How I Learned to Love Cooking for One
Magazine / How I Learned to Love Cooking for One

How I Learned to Love Cooking for One

How I Learned to Love Cooking for One

I was a bit surprised the first time someone told me she didn’t like cooking for just herself. I hadn’t learned to use a stove until I studied abroad in Italy (2000-2001), but from then until I met my husband 10 years later I had cooked for myself (alone) almost exclusively. It never seemed weird or lonely to me, it was just my life as a student.

It wasn’t until I launched Summer Tomato and started publicly writing about the importance of cooking Real Food at home that I started to get complaints from single people that they didn’t have the motivation to cook for themselves. They could see the value of cooking for a significant other or a family, but it seemed like too much hassle to dirty pans and plates for a solo dinner.

It made sense when I thought about it, but I couldn’t really relate to the problem since at the time I was still a student and virtually all of the advice on this site was based on my experiences cooking for myself. If anything I expected busy parents to complain, not single people.

Now that I’ve lived with my husband for over three years, I can certainly see the pleasure that comes from cooking for and nurturing another person you care about. My dinner experiences are far richer now that they are “our” dinner experiences, and I wouldn’t trade them for anything.

But I won’t lie, I do not prefer cooking for two over cooking for one. Not by a long shot.

I’m not talking about eating alone versus eating with someone. I do prefer company and conversation over Twitter and TED talks (these were my default dinner companions while single). I’m talking about the amount of time and energy it takes to prep, cook and clean up a one pot meal versus a multi-component meal. I’m talking about all the extra shopping and planning that is necessary to get more than double the number of calories on the table each night.

By now I’ve got my home cooking habit down pretty good. I get most of my meats and veggies for the week at the farmers market, then supplement a few days a week with shopping trips to my local Whole Foods on my commute home from the gym. Kevin is very appreciative and helpful, and usually volunteers to man the grill and/or do the dishes to take some of the load off of me.

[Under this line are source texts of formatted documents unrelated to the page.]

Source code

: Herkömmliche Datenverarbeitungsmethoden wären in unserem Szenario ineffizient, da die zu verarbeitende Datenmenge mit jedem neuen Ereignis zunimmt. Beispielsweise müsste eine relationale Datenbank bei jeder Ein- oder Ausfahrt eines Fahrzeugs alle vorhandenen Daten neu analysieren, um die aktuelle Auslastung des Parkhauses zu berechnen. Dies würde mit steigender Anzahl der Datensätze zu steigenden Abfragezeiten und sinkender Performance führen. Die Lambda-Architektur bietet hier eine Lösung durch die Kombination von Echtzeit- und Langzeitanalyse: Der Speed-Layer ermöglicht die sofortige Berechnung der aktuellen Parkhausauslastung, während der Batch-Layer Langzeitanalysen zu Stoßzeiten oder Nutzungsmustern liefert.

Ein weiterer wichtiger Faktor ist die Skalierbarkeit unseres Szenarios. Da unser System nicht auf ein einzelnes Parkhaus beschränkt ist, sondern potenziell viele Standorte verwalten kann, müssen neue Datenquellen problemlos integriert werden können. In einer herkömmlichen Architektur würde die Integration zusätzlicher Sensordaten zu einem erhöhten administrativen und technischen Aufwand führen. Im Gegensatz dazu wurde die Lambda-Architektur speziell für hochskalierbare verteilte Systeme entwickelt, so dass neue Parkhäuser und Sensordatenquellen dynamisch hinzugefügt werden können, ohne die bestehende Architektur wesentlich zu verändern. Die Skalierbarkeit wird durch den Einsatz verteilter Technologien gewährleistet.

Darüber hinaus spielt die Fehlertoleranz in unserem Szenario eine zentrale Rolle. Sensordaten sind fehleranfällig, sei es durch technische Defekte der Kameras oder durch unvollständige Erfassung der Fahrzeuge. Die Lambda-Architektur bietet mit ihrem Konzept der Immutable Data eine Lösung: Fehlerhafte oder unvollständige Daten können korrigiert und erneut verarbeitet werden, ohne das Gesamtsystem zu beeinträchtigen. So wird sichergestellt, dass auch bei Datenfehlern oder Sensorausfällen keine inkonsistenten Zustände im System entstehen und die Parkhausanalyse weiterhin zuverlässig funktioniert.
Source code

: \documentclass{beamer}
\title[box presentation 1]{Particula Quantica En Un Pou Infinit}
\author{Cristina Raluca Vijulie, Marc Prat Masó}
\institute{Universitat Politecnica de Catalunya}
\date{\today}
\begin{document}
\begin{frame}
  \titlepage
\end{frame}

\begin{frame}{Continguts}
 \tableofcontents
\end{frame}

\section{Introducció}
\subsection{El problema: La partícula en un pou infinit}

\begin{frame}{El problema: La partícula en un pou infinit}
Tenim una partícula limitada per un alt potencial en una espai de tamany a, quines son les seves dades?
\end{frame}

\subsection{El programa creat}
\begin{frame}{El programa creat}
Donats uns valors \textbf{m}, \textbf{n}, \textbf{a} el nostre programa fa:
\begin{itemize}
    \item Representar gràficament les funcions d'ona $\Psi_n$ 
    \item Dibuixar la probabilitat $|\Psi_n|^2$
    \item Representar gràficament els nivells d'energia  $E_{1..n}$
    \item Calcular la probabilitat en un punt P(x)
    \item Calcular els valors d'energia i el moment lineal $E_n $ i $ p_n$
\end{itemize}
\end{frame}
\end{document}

But it was a huge adjustment for me to get used to having to buy and process so much more food than before. I realized pretty early that my normal pile of lentils (or eggs) and greens wasn’t enough food for someone with 50% more body mass than I have. I needed to learn to incorporate more animal protein and other calorie sources into our meals just to be sure he wouldn’t go out for a slice of pizza after dinner.

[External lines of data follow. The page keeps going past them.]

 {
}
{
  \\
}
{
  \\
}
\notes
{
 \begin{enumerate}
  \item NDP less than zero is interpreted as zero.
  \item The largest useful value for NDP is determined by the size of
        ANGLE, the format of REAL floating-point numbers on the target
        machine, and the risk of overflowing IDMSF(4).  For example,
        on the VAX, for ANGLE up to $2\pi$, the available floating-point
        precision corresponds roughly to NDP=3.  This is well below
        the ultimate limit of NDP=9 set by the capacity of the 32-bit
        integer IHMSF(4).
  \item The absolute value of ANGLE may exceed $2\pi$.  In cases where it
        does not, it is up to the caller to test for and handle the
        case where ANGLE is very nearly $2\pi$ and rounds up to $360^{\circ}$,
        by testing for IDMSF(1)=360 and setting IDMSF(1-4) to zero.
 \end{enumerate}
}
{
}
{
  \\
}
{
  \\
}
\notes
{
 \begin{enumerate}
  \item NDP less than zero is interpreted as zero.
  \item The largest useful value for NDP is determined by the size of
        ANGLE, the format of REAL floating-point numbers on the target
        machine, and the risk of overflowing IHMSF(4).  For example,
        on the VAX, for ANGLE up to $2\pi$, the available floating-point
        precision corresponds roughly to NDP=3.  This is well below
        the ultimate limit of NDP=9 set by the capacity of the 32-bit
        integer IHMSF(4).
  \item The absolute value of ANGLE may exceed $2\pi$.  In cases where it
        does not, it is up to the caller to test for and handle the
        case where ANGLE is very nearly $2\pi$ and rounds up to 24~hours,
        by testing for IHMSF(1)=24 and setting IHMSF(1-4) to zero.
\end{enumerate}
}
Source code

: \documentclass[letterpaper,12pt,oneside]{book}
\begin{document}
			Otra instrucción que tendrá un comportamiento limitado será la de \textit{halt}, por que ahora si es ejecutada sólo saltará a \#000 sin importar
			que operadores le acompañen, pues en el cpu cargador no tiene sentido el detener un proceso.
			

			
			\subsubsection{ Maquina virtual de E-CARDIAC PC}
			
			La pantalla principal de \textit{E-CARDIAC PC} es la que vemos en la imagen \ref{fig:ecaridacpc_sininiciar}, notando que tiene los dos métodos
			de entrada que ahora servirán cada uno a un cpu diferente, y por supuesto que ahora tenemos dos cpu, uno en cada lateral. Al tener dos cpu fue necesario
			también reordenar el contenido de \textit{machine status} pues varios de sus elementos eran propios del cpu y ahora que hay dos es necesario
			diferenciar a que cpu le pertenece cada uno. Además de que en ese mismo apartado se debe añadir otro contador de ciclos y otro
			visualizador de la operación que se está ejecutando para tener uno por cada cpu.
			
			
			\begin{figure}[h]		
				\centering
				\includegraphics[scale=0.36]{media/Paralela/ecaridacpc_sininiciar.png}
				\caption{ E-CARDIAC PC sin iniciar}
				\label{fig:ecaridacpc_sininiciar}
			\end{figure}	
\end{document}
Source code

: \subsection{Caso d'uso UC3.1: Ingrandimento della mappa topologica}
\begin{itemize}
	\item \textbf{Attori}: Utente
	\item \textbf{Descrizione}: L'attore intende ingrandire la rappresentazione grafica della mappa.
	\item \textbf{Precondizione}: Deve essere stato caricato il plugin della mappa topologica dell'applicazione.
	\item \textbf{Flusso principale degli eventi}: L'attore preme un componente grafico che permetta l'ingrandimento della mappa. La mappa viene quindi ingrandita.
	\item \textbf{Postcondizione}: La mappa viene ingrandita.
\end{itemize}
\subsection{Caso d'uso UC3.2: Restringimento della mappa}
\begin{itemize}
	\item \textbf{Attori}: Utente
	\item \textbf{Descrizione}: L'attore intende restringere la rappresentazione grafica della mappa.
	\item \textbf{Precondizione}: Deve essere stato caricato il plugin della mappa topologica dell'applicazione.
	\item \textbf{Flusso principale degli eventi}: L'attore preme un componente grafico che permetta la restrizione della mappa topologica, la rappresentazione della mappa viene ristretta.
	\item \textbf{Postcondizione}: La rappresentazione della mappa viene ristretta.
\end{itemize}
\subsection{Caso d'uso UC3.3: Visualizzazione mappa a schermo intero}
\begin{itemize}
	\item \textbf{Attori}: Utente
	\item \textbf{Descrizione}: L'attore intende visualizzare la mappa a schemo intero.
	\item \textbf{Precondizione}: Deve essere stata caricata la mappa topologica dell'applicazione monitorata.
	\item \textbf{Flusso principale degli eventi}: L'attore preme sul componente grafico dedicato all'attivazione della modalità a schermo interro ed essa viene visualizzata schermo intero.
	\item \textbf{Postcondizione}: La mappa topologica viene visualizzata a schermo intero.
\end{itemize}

Cooking for two is so much more of a production than cooking for one that I also had to get used to going out for dinner slightly more often than I would prefer. Even though we can usually get dinner on the table in 30-60 minutes, lack of time, energy or the state of our kitchen are occasionally enough for us to opt out and visit one of our local, healthy restaurants instead. (I just realized while writing this that working on my pot, pan and cutting board cleaning habits would probably be a good idea).

As you can imagine, I’ve had to make several adjustments in my own healthstyle for these new demands to not have a negative impact on my health. Kevin and I have been able to make it work, but it took some trial and error and I have no illusions about how much more work dinner is now compared to when I lived and cooked alone.

Just last night I was reminded of how easy and delicious a 5-minute plate of cabbage and eggs can be on a rainy winter night when my husband is out for a work event. And I was able to cook, eat and clean so efficiently I had time to write an entire blog post before 8pm.

The secret to making cooking alone worth it is having a handful of simple, tasty, one-pothome court recipes that you can always rely on. Ideally they’ll only dirty one knife and cutting board, one pan, one pair of tongs, one plate and one fork. If you rinse them immediately after cooking, your kitchen should stay spotless. Easy peasy.

If loneliness is an issue while you eat, don’t feel the need to relegate yourself to radio silence for the sake of mindful eating. Yes, removing distractions can help you focus on your food, enjoy it more and eat less, but there’s no need to torture yourself. (I do try to get at least one technology-free meal in a day, but it’s rarely dinner). Whatever your preferred dinner activity make sure it’s something you really enjoy that doesn’t require active responses from you (like email). And don’t forget to chew.

These days I relish my dinners alone and use them as an opportunity to indulge in some leisure education like TED talks, CreativeLive or audiobooks. I use my (abundant!) extra free time after dinner to catch up with work or friends.

Although I don’t have as many alone nights now as I used to, I definitely view them as more of a relaxing break than a jail sentence.